This repo contains the data and the source code of the tool (i.e., TempoLo) used in our paper On the Temporal Relations between Logging and Code.
The data
folder contains the data files used in our paper and the jupyter contains the jupyter notebooks for reproducing the results. Two files tempolo_semantic.py
and inconsistency_detection.py
are the two source files that implemented the rules and findings from our paper. The file config.json
is used for keeping the info of the database connections.
- Python version == 3.6
- Postgresql
- srcML
- Refer to
spec-file.txt
for the dependent library
The data can be found in the data
directory, which contains six files:
all_local_string.pkl
: the file cotnains all the extracted local strings from Tomcat project, which is used dring the extraction of the logging text.sampled_logs.csv
: the file contains the sampled log statements extract from four projects.ground_truth.csv
: the file contains the manually identified temporal inconsistencies from the sampled data, which is used as our first evaluation datadetected-log-code-inconsistency.csv
: the file contains the detected temporal inconsistencies from the remaining data, which is used as our second evaluation datacommit-history.csv
: the file contains the temporal inconsistencies mined from commit history, which is used as our third evaluation data.tempolo.sql.zip
: the file is split into two parts and contains all the extracted logging statements as well as the methods from the four projects (please refer to the paper on how to extract logging statements from the project.)

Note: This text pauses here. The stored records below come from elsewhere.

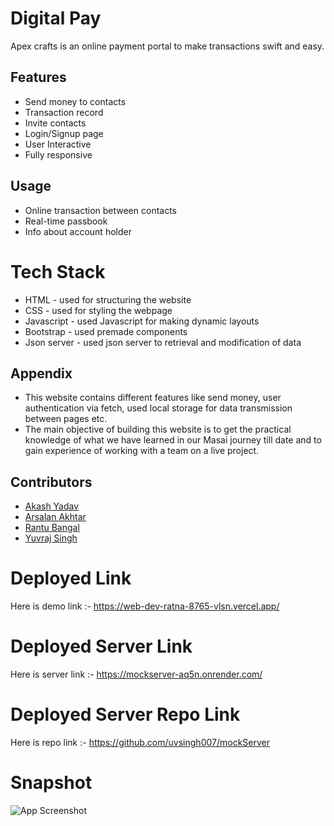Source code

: 
# Digital Pay

Apex crafts is an online payment portal to make transactions swift and easy.


## Features

- Send money to contacts
- Transaction record
- Invite contacts
- Login/Signup page
- User Interactive
- Fully responsive



## Usage

- Online transaction between contacts
- Real-time passbook
- Info about account holder



# Tech Stack
- HTML - used for structuring the website
- CSS - used for styling the webpage
- Javascript - used Javascript for making dynamic layouts
- Bootstrap - used premade components
- Json server - used json server to retrieval and modification of data



## Appendix

- This website contains different features like send money, user authentication via fetch, used local storage for data transmission between pages etc.
- The main objective of building this website is to get the practical knowledge of what we have learned in our Masai journey till date and to gain experience of working with a team on a live project.



## Contributors

- [Akash Yadav](https://github.com/Akash4317)
- [Arsalan Akhtar](https://github.com/aakhtar10)
- [Rantu Bangal](https://github.com/RantuBangal)
- [Yuvraj Singh](https://github.com/uvsingh007)




# Deployed Link

Here is demo link :- https://web-dev-ratna-8765-vlsn.vercel.app/

# Deployed Server Link

Here is server link :- https://mockserver-aq5n.onrender.com/

# Deployed Server Repo Link

Here is repo link :- https://github.com/uvsingh007/mockServer


# Snapshot 
![App Screenshot](https://drive.google.com/uc?export=view&id=1OkKQU6xIDW7i2ISFBm3d2Z_W73a1RC0B)

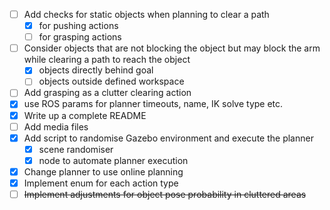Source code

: - [ ] Add checks for static objects when planning to clear a path
  - [x] for pushing actions
  - [ ] for grasping actions
- [ ] Consider objects that are not blocking the object but may block the arm while clearing a path to reach the object
  - [x] objects directly behind goal 
  - [ ] objects outside defined workspace
- [ ] Add grasping as a clutter clearing action
- [x] use ROS params for planner timeouts, name, IK solve type etc.
- [x] Write up a complete README
- [ ] Add media files
- [x] Add script to randomise Gazebo environment and execute the planner
  - [x] scene randomiser
  - [x] node to automate planner execution
- [x] Change planner to use online planning
- [x] Implement enum for each action type
- [ ] ~~Implement adjustments for object pose probability in cluttered areas~~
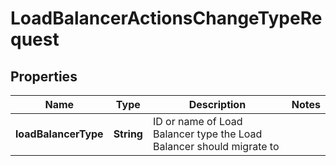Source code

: 

# LoadBalancerActionsChangeTypeRequest


## Properties

| Name | Type | Description | Notes |
|------------ | ------------- | ------------- | -------------|
|**loadBalancerType** | **String** | ID or name of Load Balancer type the Load Balancer should migrate to |  |



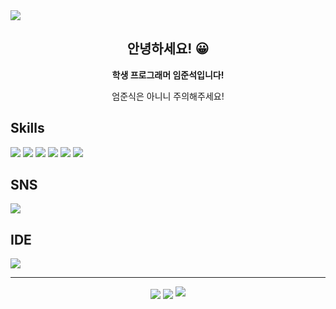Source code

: <img src="https://capsule-render.vercel.app/api?type=wave&color=auto&height=300&section=header&text=limjunseok0929&fontSize=90" />
<div align="center">
  <h2>안녕하세요! 😀</h2>
  <p><b>학생 프로그래머 임준석입니다!</b></p>
  <p>엄준식은 아니니 주의해주세요!</p>
</div>
<div>
    <h2>Skills</h2>
    <img src="https://img.shields.io/badge/HTML-E34F26?style=flat-square&logo=HTML5&logoColor=white"/>
    <img src="https://img.shields.io/badge/CSS-1572B6?style=flat-square&logo=CSS3&logoColor=white"/>
    <img src="https://img.shields.io/badge/JavaScript-F7DF1E?style=flat-square&logo=JavaScript&logoColor=white"/>
    <img src="https://img.shields.io/badge/TypeScript-3178C6?style=flat-square&logo=TypeScript&logoColor=white"/>
    <img src="https://img.shields.io/badge/Python-3776AB?style=flat-square&logo=Python&logoColor=white"/>
    <img src="https://img.shields.io/badge/React-61DAFB?style=flat-square&logo=React&logoColor=white"/>
    <h2>SNS</h2>
    <img src="https://img.shields.io/badge/Discord-5865F2?style=flat-square&logo=Discord&logoColor=white"/>
    <h2>IDE</h2>
    <img src="https://img.shields.io/badge/Visual Studio Code-007ACC?style=flat-square&logo=Visual Studio Code&logoColor=white"/>
</div>
<hr/>
<div align="center">
<img align="center" src="https://github-readme-stats.vercel.app/api?username=hanwoojjang&show_icons=true&theme=gradient" />
<img align="center" src="https://github-readme-stats.vercel.app/api/top-langs/?username=anuraghazra&layout=compact" />
<img src="http://mazassumnida.wtf/api/v2/generate_badge?boj={handle}" />
</div>
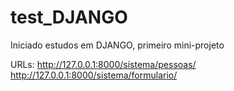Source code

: # test_DJANGO
 Iniciado estudos em DJANGO, primeiro mini-projeto

URLs:
http://127.0.0.1:8000/sistema/pessoas/
http://127.0.0.1:8000/sistema/formulario/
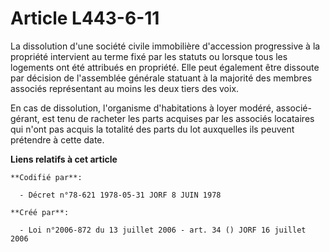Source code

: # Article L443-6-11

La dissolution d'une société civile immobilière d'accession progressive à la propriété intervient au terme fixé par les
statuts ou lorsque tous les logements ont été attribués en propriété. Elle peut également être dissoute par décision de
l'assemblée générale statuant à la majorité des membres associés représentant au moins les deux tiers des voix.

En cas de dissolution, l'organisme d'habitations à loyer modéré, associé-gérant, est tenu de racheter les parts acquises par
les associés locataires qui n'ont pas acquis la totalité des parts du lot auxquelles ils peuvent prétendre à cette date.

**Liens relatifs à cet article**

	**Codifié par**:

	  - Décret n°78-621 1978-05-31 JORF 8 JUIN 1978

	**Créé par**:

	  - Loi n°2006-872 du 13 juillet 2006 - art. 34 () JORF 16 juillet 2006
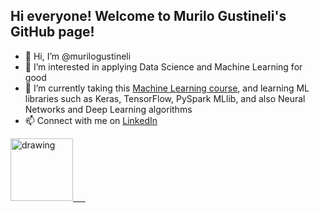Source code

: ## Hi everyone! Welcome to Murilo Gustineli's GitHub page!

- 👋 Hi, I’m @murilogustineli
- 👀 I’m interested in applying Data Science and Machine Learning for good
- 🤖 I’m currently taking this [Machine Learning course](https://www.coursera.org/learn/machine-learning), and learning ML libraries such as Keras, TensorFlow, PySpark MLlib, and also Neural Networks and Deep Learning algorithms
- 📫 Connect with me on [LinkedIn](https://www.linkedin.com/in/murilo-gustineli/)

[<img src="https://res.cloudinary.com/importdata/image/upload/v1595012354/linkedin_t9qiwy.png" alt="drawing" width="100"/> &nbsp;&nbsp;&nbsp;&nbsp;](https://www.linkedin.com/in/murilo-gustineli/)

<!---
murilogustineli/murilogustineli is a ✨ special ✨ repository because its `README.md` (this file) appears on your GitHub profile.
You can click the Preview link to take a look at your changes.
- 💞️ I’m looking for an opportunity to use my logical and technical skills to help businesses make better data-driven decisions and support them with all their data needs
--->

- Create an empty database named logs using PostgreSQL.
- Unzip the file tempolo.sql.zip.001 (we split the original zip file, tempolo.sql.zip into two parts, and they should be put together and then unzip the first part tempolo.sql.zip.001), and then restore it to the DB: logs using command pg_restore.
- Modify the configuration file: config.json with your own database information.
- Change the directory to the jupyter, and run the following command:
jupyter notebook
- The notebook file Replication-Package.ipynb contains all the source code for reproducing the results reported in our paper.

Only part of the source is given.